接下来,我们想知道SAM-MetJ规则是否缓冲了MetE敲低,因此,我们在MetE菌株中补充了SAM,并预期这将防止SAM的减少,从而防止蛋氨酸途径的代偿性上调。在SAM存在的情况下,诱导的MetE应变的生长缺陷确实更强(图6D),这表明SAM的降低缓冲了敲除。由于未诱导的MetE菌株不受SAM的影响(图6D),因此在SAM存在的情况下,较强的生长缺陷并不是由于一般的毒性作用。
总之,蛋白质组和代谢组数据恢复了SAM和转录因子MetJ之间已知的变构作用,GFP启动子融合证实了这一调控在MetE敲除中是活跃的,而补充SAM支持了SAM缓冲MetE敲除的假设。与SAM-MetJ相互作用类似,代谢组/蛋白质组数据恢复了精氨酸和ArgR(在CarAB株中有活性)、乙酰丝氨酸和CysB(在MetE和CysH株中有活性)之间的相互作用,以及缬氨酸(在IlvC株中有活性)的转录衰减(图S14),这突出了CRISPRi和多组学数据在识别体内功能的调节代谢-蛋白质相互作用方面的潜力。
图6 SAM缓冲了MetE敲除
(A)蛋氨酸与SAM的生物合成及转录因子MetJ调控示意图。(B)蛋氨酸中酶的丰度和SAM的生物合成。(C)用荧光报告质粒转化MetE敲除,荧光报告质粒表达MetJ调控启动子(pUA66-metB-GFP)的GFP。绿色显示诱导和未诱导培养物之间GFP/OD的倍数变化。OD的折叠变化以黑色显示。(D)诱导的MetE菌株(实线)和未诱导的MetE菌株(虚线)的生长,添加1 mM SAM(黑色)和不添加(橙色)。
7. 6-葡萄糖酸磷酸绕过Gnd抑制而激活ED通路
下调Gnd可增加6-磷酸葡萄糖酸盐(6PG)的浓度(图4),并上调ED通路中的酶(图7A和7B),因此,我们想知道6PG的增加是否与ED通路的上调有关。ED通路的转录受两个转录抑制因子调控:KdgR和GntR。虽然KdgR只控制编码ED酶的两个基因(Edd和Eda),但GntR控制参与葡萄糖酸盐摄取的其他基因。这些基因编码的一种酶(GntT)在Gnd敲低中也被上调(图7B),表明GntR对敲低有应答。GntR的活性被葡萄糖酸盐变构抑制(Izu et al., 1997),因此,我们推测6PG的积累会产生少量的葡萄糖酸盐,从而抑制GntR,降低edd和eda的转录,结果发现,在Gnd敲低时,葡萄糖酸盐的细胞内浓度增加了(图7C)。

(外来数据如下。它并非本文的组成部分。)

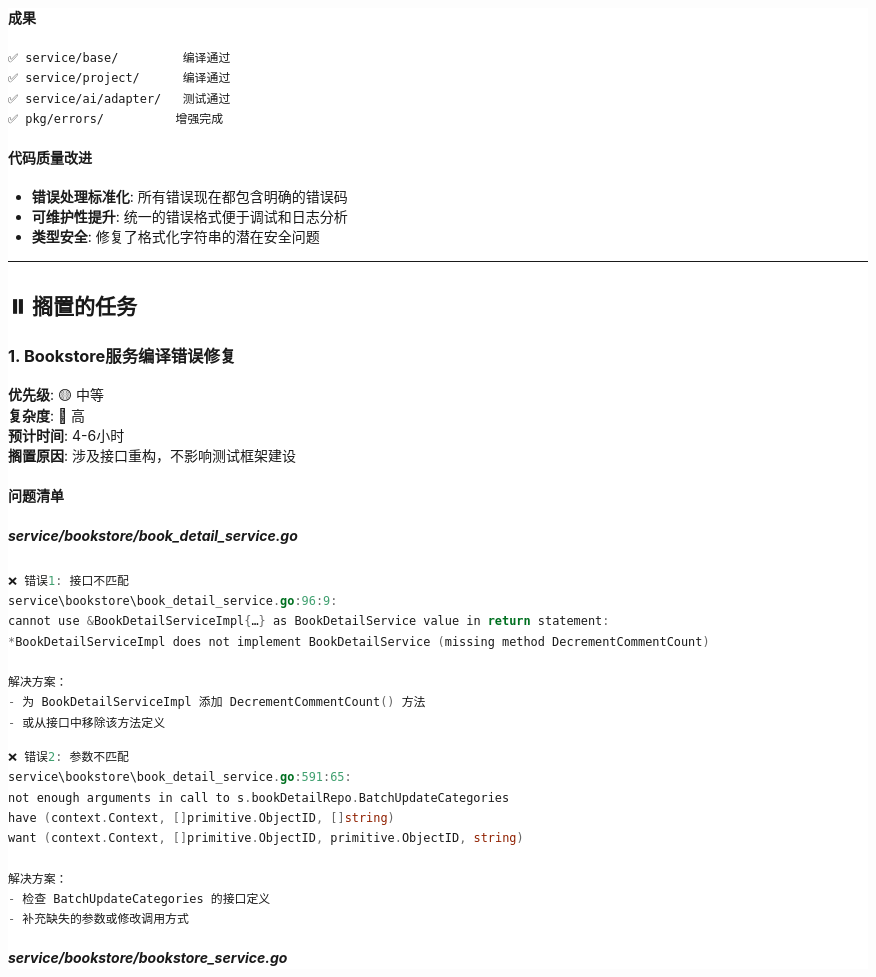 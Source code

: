 #### 成果

```bash
✅ service/base/         编译通过
✅ service/project/      编译通过
✅ service/ai/adapter/   测试通过
✅ pkg/errors/          增强完成
```

#### 代码质量改进

- **错误处理标准化**: 所有错误现在都包含明确的错误码
- **可维护性提升**: 统一的错误格式便于调试和日志分析
- **类型安全**: 修复了格式化字符串的潜在安全问题

---

## ⏸️ 搁置的任务

### 1. Bookstore服务编译错误修复

**优先级**: 🟡 中等  
**复杂度**: 🔴 高  
**预计时间**: 4-6小时  
**搁置原因**: 涉及接口重构，不影响测试框架建设

#### 问题清单

##### service/bookstore/book_detail_service.go

```go
❌ 错误1: 接口不匹配
service\bookstore\book_detail_service.go:96:9: 
cannot use &BookDetailServiceImpl{…} as BookDetailService value in return statement: 
*BookDetailServiceImpl does not implement BookDetailService (missing method DecrementCommentCount)

解决方案：
- 为 BookDetailServiceImpl 添加 DecrementCommentCount() 方法
- 或从接口中移除该方法定义
```

```go
❌ 错误2: 参数不匹配
service\bookstore\book_detail_service.go:591:65: 
not enough arguments in call to s.bookDetailRepo.BatchUpdateCategories
have (context.Context, []primitive.ObjectID, []string)
want (context.Context, []primitive.ObjectID, primitive.ObjectID, string)

解决方案：
- 检查 BatchUpdateCategories 的接口定义
- 补充缺失的参数或修改调用方式
```

##### service/bookstore/bookstore_service.go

在未诱导的Gnd菌株中葡萄糖酸盐的浓度为50 mM,与野生型水平(42 mM)接近;诱导Gnd敲低使葡萄糖酸盐增加到184 mM,这可能足以抑制GntR和取消edd和eda的表达。
葡萄糖酸在Gnd敲低中的增加表明葡萄糖酸作为一种调节代谢物,它不是在代谢中起作用,而是在调节中。我们希望通过破坏葡萄糖酸6-磷酸和葡萄糖酸之间的相互转化来改变这种调节,因此,我们删除了Gnd敲除中的葡萄糖酸激酶(gntK),这导致了Gnd敲除中更高的葡萄糖酸水平(246 mM 未诱导和620 mM诱导,图7C)。葡萄糖酸盐水平越高,ED酶的表达也越高(图7C),ED酶丰度较高,进而降低了DgntK/Gnd敲除中的6PG水平,这表明ED途径是一个旁路,可以使过量的6PG溢出。
图7 6-葡萄糖酸磷酸缓冲Gnd敲除
(A) ED通路(Edd和Eda两种酶)和氧化戊糖-磷酸通路的示意图。(B)目标酶(Gnd)的折叠变化,以及由转录因子GntR(Edd、Eda和GntT)调节的所有测量蛋白质的折叠变化。(C)细胞内代谢物与(B)中相同。
结论
总之,Gnd敲除显示了ED通路的旁路功能,我们在之前的Gnd敲除中已经观察到这种情况。在本篇文章中,我们发现ED旁路的表达受6PG的调控,6PG首先转化为葡萄糖酸盐,然后与转录因子GntR相互作用。尽管存在表达杂乱,但这一机制可能确保了高稳定性的代谢通量或代谢网络进化过程中发生的突变。